> **Input data**
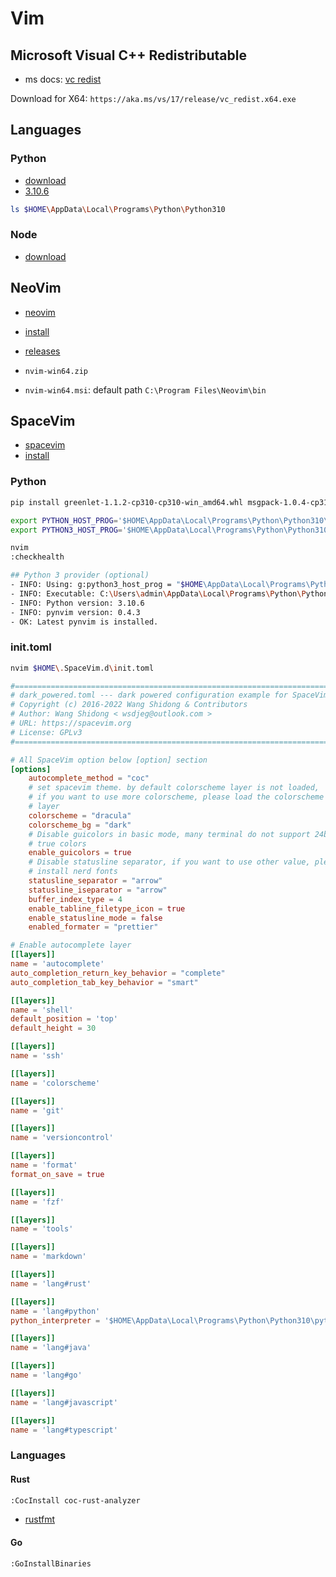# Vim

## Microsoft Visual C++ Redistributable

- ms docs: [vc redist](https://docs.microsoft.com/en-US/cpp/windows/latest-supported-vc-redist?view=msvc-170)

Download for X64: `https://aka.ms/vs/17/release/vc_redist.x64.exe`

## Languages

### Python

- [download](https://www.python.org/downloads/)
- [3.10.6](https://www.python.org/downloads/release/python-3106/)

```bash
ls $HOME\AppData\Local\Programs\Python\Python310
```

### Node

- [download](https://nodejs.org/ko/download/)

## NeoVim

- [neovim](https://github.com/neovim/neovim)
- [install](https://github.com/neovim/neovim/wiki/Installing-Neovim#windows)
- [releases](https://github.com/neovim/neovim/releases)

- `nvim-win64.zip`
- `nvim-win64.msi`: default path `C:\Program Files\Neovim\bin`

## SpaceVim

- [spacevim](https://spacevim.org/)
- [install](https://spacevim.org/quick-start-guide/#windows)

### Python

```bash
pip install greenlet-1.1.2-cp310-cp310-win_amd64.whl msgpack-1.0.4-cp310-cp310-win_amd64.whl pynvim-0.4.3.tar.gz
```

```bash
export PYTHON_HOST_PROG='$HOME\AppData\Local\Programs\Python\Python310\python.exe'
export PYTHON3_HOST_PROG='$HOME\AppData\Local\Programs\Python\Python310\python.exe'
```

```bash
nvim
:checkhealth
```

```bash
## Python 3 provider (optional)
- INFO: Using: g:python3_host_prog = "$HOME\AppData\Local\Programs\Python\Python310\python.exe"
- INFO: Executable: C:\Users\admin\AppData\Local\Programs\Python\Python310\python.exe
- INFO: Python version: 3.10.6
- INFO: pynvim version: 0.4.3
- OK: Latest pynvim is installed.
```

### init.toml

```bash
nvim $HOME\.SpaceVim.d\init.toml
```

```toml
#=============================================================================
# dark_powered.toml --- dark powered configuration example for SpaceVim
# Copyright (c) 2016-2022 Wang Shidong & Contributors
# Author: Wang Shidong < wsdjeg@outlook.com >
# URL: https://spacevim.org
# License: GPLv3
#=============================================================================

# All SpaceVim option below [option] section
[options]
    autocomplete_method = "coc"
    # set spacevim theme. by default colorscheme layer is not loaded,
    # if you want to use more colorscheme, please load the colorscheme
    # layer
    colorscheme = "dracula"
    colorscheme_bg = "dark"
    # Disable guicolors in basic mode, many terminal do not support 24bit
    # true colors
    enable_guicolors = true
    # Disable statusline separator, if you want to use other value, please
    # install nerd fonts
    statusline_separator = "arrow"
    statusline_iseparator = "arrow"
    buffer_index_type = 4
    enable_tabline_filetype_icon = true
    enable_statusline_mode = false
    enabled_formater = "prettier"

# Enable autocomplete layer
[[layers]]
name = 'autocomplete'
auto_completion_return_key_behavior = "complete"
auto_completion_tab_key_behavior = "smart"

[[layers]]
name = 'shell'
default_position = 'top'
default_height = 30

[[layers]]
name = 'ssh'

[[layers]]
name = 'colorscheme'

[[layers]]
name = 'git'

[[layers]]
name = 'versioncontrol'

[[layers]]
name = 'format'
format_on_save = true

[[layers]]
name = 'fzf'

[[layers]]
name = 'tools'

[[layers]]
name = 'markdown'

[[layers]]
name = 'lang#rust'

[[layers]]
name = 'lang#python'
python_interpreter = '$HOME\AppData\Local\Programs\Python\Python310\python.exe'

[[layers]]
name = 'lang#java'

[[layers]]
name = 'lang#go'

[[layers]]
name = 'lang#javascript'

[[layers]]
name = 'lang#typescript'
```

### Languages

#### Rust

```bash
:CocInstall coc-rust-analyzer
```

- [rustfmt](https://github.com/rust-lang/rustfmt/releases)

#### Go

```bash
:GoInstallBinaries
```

> **What the exercise asks**
All of the records should be output exactly as they stand, with pictures omitted.

> **Reply**
# Vim

## Microsoft Visual C++ Redistributable

- ms docs: [vc redist](https://docs.microsoft.com/en-US/cpp/windows/latest-supported-vc-redist?view=msvc-170)

Download for X64: `https://aka.ms/vs/17/release/vc_redist.x64.exe`

## Languages

### Python

- [download](https://www.python.org/downloads/)
- [3.10.6](https://www.python.org/downloads/release/python-3106/)

```bash
ls $HOME\AppData\Local\Programs\Python\Python310
```

### Node

- [download](https://nodejs.org/ko/download/)

## NeoVim

- [neovim](https://github.com/neovim/neovim)
- [install](https://github.com/neovim/neovim/wiki/Installing-Neovim#windows)
- [releases](https://github.com/neovim/neovim/releases)

- `nvim-win64.zip`
- `nvim-win64.msi`: default path `C:\Program Files\Neovim\bin`

## SpaceVim

- [spacevim](https://spacevim.org/)
- [install](https://spacevim.org/quick-start-guide/#windows)

### Python

```bash
pip install greenlet-1.1.2-cp310-cp310-win_amd64.whl msgpack-1.0.4-cp310-cp310-win_amd64.whl pynvim-0.4.3.tar.gz
```

```bash
export PYTHON_HOST_PROG='$HOME\AppData\Local\Programs\Python\Python310\python.exe'
export PYTHON3_HOST_PROG='$HOME\AppData\Local\Programs\Python\Python310\python.exe'
```

```bash
nvim
:checkhealth
```

```bash
## Python 3 provider (optional)
- INFO: Using: g:python3_host_prog = "$HOME\AppData\Local\Programs\Python\Python310\python.exe"
- INFO: Executable: C:\Users\admin\AppData\Local\Programs\Python\Python310\python.exe
- INFO: Python version: 3.10.6
- INFO: pynvim version: 0.4.3
- OK: Latest pynvim is installed.
```

### init.toml

```bash
nvim $HOME\.SpaceVim.d\init.toml
```

```toml
#=============================================================================
# dark_powered.toml --- dark powered configuration example for SpaceVim
# Copyright (c) 2016-2022 Wang Shidong & Contributors
# Author: Wang Shidong < wsdjeg@outlook.com >
# URL: https://spacevim.org
# License: GPLv3
#=============================================================================

# All SpaceVim option below [option] section
[options]
    autocomplete_method = "coc"
    # set spacevim theme. by default colorscheme layer is not loaded,
    # if you want to use more colorscheme, please load the colorscheme
    # layer
    colorscheme = "dracula"
    colorscheme_bg = "dark"
    # Disable guicolors in basic mode, many terminal do not support 24bit
    # true colors
    enable_guicolors = true
    # Disable statusline separator, if you want to use other value, please
    # install nerd fonts
    statusline_separator = "arrow"
    statusline_iseparator = "arrow"
    buffer_index_type = 4
    enable_tabline_filetype_icon = true
    enable_statusline_mode = false
    enabled_formater = "prettier"

# Enable autocomplete layer
[[layers]]
name = 'autocomplete'
auto_completion_return_key_behavior = "complete"
auto_completion_tab_key_behavior = "smart"

[[layers]]
name = 'shell'
default_position = 'top'
default_height = 30

[[layers]]
name = 'ssh'

[[layers]]
name = 'colorscheme'

[[layers]]
name = 'git'

[[layers]]
name = 'versioncontrol'

[[layers]]
name = 'format'
format_on_save = true

[[layers]]
name = 'fzf'

[[layers]]
name = 'tools'

[[layers]]
name = 'markdown'

[[layers]]
name = 'lang#rust'

[[layers]]
name = 'lang#python'
python_interpreter = '$HOME\AppData\Local\Programs\Python\Python310\python.exe'

[[layers]]
name = 'lang#java'

[[layers]]
name = 'lang#go'

[[layers]]
name = 'lang#javascript'

[[layers]]
name = 'lang#typescript'
```

### Languages

#### Rust

```bash
:CocInstall coc-rust-analyzer
```

- [rustfmt](https://github.com/rust-lang/rustfmt/releases)

#### Go

```bash
:GoInstallBinaries
```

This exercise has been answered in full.